Companion Presentation Slides


Research shows what children drink from birth until age five makes a difference for their health, both now and in the future.  Health experts – including the American Academy of Pediatrics, American Heart Association, Academy of Nutrition and Dietetics, and American Association of Pediatric Dentistry – agree that dairy milk and water should be the go-to beverages for children ages 1-5 years.  One tip is to encourage young children to drink dairy milk with meals and water in between.

Children under 5 should avoid plant-based/non-dairy milks*, caffeinated beverages, sugar and low-calorie sweetened beverages, toddler formula and flavored dairy milk.  And 100% fruit juice is an option in limited amounts but is not a daily recommendation.

Restricting sugar-sweetened beverages in early childhood is recommended due to associations with lower diet quality and other adverse health outcomes.

*In case of a milk allergy, fortified soymilk is the recommendation.

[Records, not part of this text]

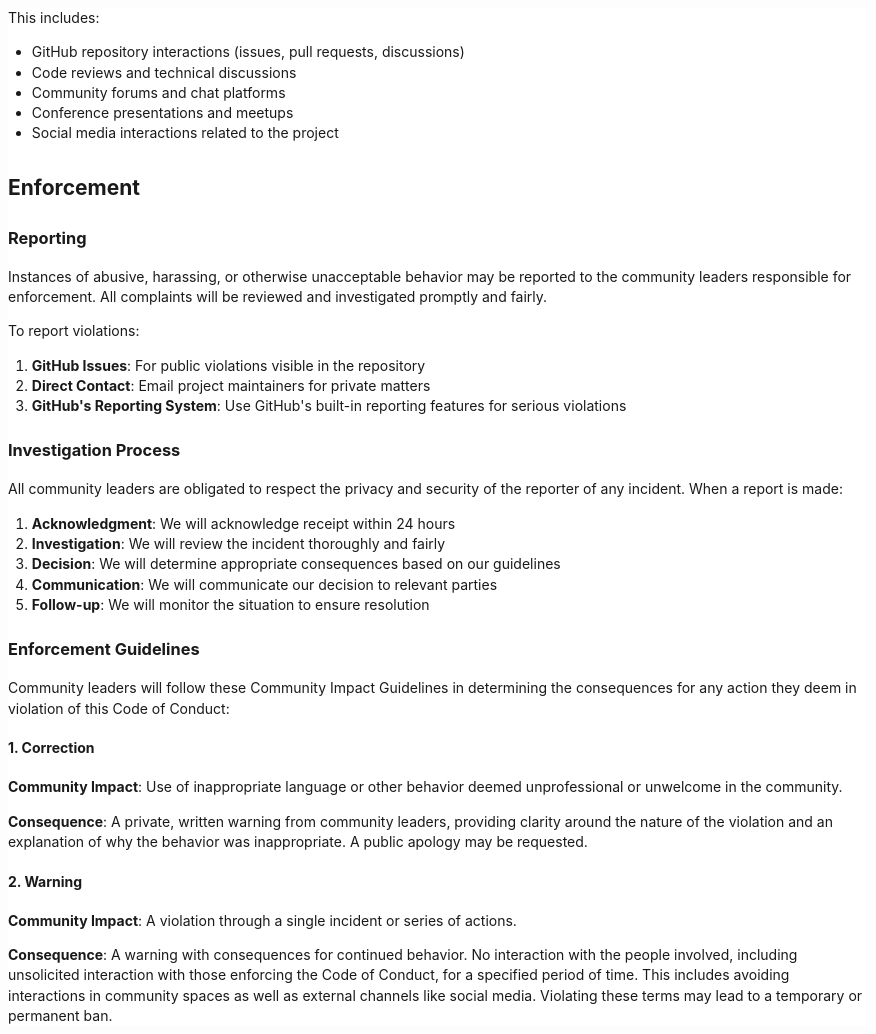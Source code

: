 This includes:

- GitHub repository interactions (issues, pull requests, discussions)
- Code reviews and technical discussions
- Community forums and chat platforms
- Conference presentations and meetups
- Social media interactions related to the project

## Enforcement

### Reporting

Instances of abusive, harassing, or otherwise unacceptable behavior may be reported to the community leaders responsible for enforcement. All complaints will be reviewed and investigated promptly and fairly.

To report violations:

1. **GitHub Issues**: For public violations visible in the repository
2. **Direct Contact**: Email project maintainers for private matters
3. **GitHub's Reporting System**: Use GitHub's built-in reporting features for serious violations

### Investigation Process

All community leaders are obligated to respect the privacy and security of the reporter of any incident. When a report is made:

1. **Acknowledgment**: We will acknowledge receipt within 24 hours
2. **Investigation**: We will review the incident thoroughly and fairly
3. **Decision**: We will determine appropriate consequences based on our guidelines
4. **Communication**: We will communicate our decision to relevant parties
5. **Follow-up**: We will monitor the situation to ensure resolution

### Enforcement Guidelines

Community leaders will follow these Community Impact Guidelines in determining the consequences for any action they deem in violation of this Code of Conduct:

#### 1. Correction

**Community Impact**: Use of inappropriate language or other behavior deemed unprofessional or unwelcome in the community.

**Consequence**: A private, written warning from community leaders, providing clarity around the nature of the violation and an explanation of why the behavior was inappropriate. A public apology may be requested.

#### 2. Warning

**Community Impact**: A violation through a single incident or series of actions.

**Consequence**: A warning with consequences for continued behavior. No interaction with the people involved, including unsolicited interaction with those enforcing the Code of Conduct, for a specified period of time. This includes avoiding interactions in community spaces as well as external channels like social media. Violating these terms may lead to a temporary or permanent ban.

0 – 6 months – Breast milk or infant formula only.

6 – 12 months – Breast milk or infant formula with baby’s first bites. At around 6 months introduce tastes and textures of nutrient-rich foods like yogurt and cheese, eggs, iron-fortified cereal, ground beef and pureed fruits and vegetables to help baby learn to like a variety of healthy foods.

12 months – After baby’s first birthday, it’s time to add whole dairy milk to fuel brain and growth spurts.  Breastfeeding can continue after 1 year if desired.

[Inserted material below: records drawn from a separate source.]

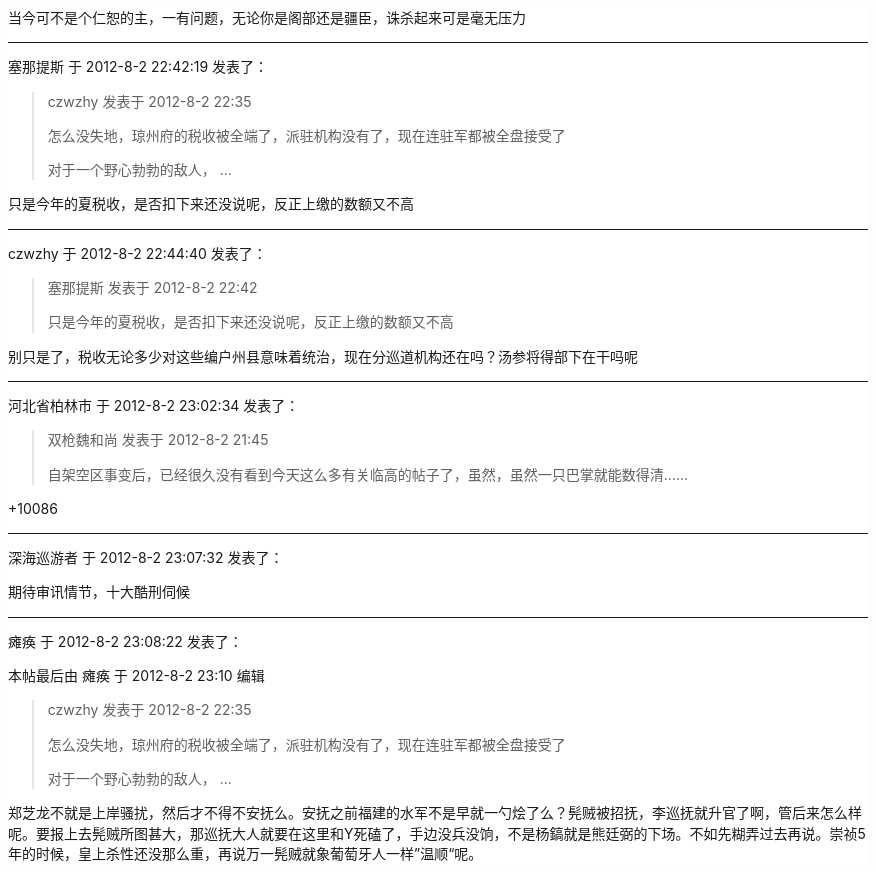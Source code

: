 当今可不是个仁恕的主，一有问题，无论你是阁部还是疆臣，诛杀起来可是毫无压力

---------

塞那提斯 于 2012-8-2 22:42:19 发表了：

> czwzhy 发表于 2012-8-2 22:35
> 
> 怎么没失地，琼州府的税收被全端了，派驻机构没有了，现在连驻军都被全盘接受了
> 
> 对于一个野心勃勃的敌人， ...



只是今年的夏税收，是否扣下来还没说呢，反正上缴的数额又不高

---------

czwzhy 于 2012-8-2 22:44:40 发表了：

> 塞那提斯 发表于 2012-8-2 22:42
> 
> 只是今年的夏税收，是否扣下来还没说呢，反正上缴的数额又不高



别只是了，税收无论多少对这些编户州县意味着统治，现在分巡道机构还在吗？汤参将得部下在干吗呢

---------

河北省柏林市 于 2012-8-2 23:02:34 发表了：

> 双枪魏和尚 发表于 2012-8-2 21:45
> 
> 自架空区事变后，已经很久没有看到今天这么多有关临高的帖子了，虽然，虽然一只巴掌就能数得清……



+10086

---------

深海巡游者 于 2012-8-2 23:07:32 发表了：

期待审讯情节，十大酷刑伺候

---------

瘫痪 于 2012-8-2 23:08:22 发表了：

本帖最后由 瘫痪 于 2012-8-2 23:10 编辑 


> 
> czwzhy 发表于 2012-8-2 22:35
> 
> 怎么没失地，琼州府的税收被全端了，派驻机构没有了，现在连驻军都被全盘接受了
> 
> 对于一个野心勃勃的敌人， ...



郑芝龙不就是上岸骚扰，然后才不得不安抚么。安抚之前福建的水军不是早就一勺烩了么？髡贼被招抚，李巡抚就升官了啊，管后来怎么样呢。要报上去髡贼所图甚大，那巡抚大人就要在这里和Y死磕了，手边没兵没饷，不是杨鎬就是熊廷弼的下场。不如先糊弄过去再说。崇祯5年的时候，皇上杀性还没那么重，再说万一髡贼就象葡萄牙人一样”温顺“呢。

2 – 5 years – Switch from whole milk to low-fat or fat-free dairy milk.  Think milk at meals and water in between.

6 – 12 months – Introduce yogurt and cheese

1 – 2 years – Aim for 1 2/3 – 2 cups a day

2 – 3 years – Aim for 2 – 2 1/2 cups a day

4 – 8 years – Aim for 2 1/2 cups a day

9+ years – Aim for 3 cups a day

*Can be divided into several servings throughout the day

Milk – 1 cup/8 ounces

Yogurt – 1 cup/8 ounces (no added sugar)

Cheese – 1 1/2 ounces of hard cheese, 1/3 cup shredded cheese, 1 ounce American cheese

If toddlers drink more than the recommended amount of milk, it may reduce their appetite for other nutritious foods, including iron-rich foods.  A helpful tip is to serve milk with meals and water in between.  To enhance iron absorption, pair foods high in iron – like fortified or enriched whole grains, beans or meats – with foods high in vitamin C – like strawberries, bell peppers or tomatoes.

It’s understandable to be concerned about the development of food allergies.  But the 2020 – 2025 Dietary Guidelines for Americans state there is no evidence to support the prevention of food allergies by delaying the introduction of allergenic foods beyond when other complementary foods are given.

In fact, the opposite might be true.  The introduction of potentially allergenic foods during the complimentary feed period is supported by research, pediatrician recommendations and child readiness and may be helpful in reducing the risk of food allergy.  In case of a milk allergy, fortified soymilk is the recommendation.

While some may avoid dairy for tummy troubles, the American Academy of Pediatrics recommends keeping dairy products on the menu for most children with lactose intolerance.  Many options exist for lactose intolerance.  Products like lactose-free dairy milk and lactose-free yogurt have no lactose, hard cheeses naturally contain very little lactose, and yogurt has good bacteria that helps break down lactose.

  • Lactose-free dairy milk is real dairy milk just without the lactose.
  • Yogurt with good bacteria can help break down lactose, making it easier to digest.
  • Hard cheeses (e.g., Cheddar, Swiss, Colby, etc.) contain very little lactose.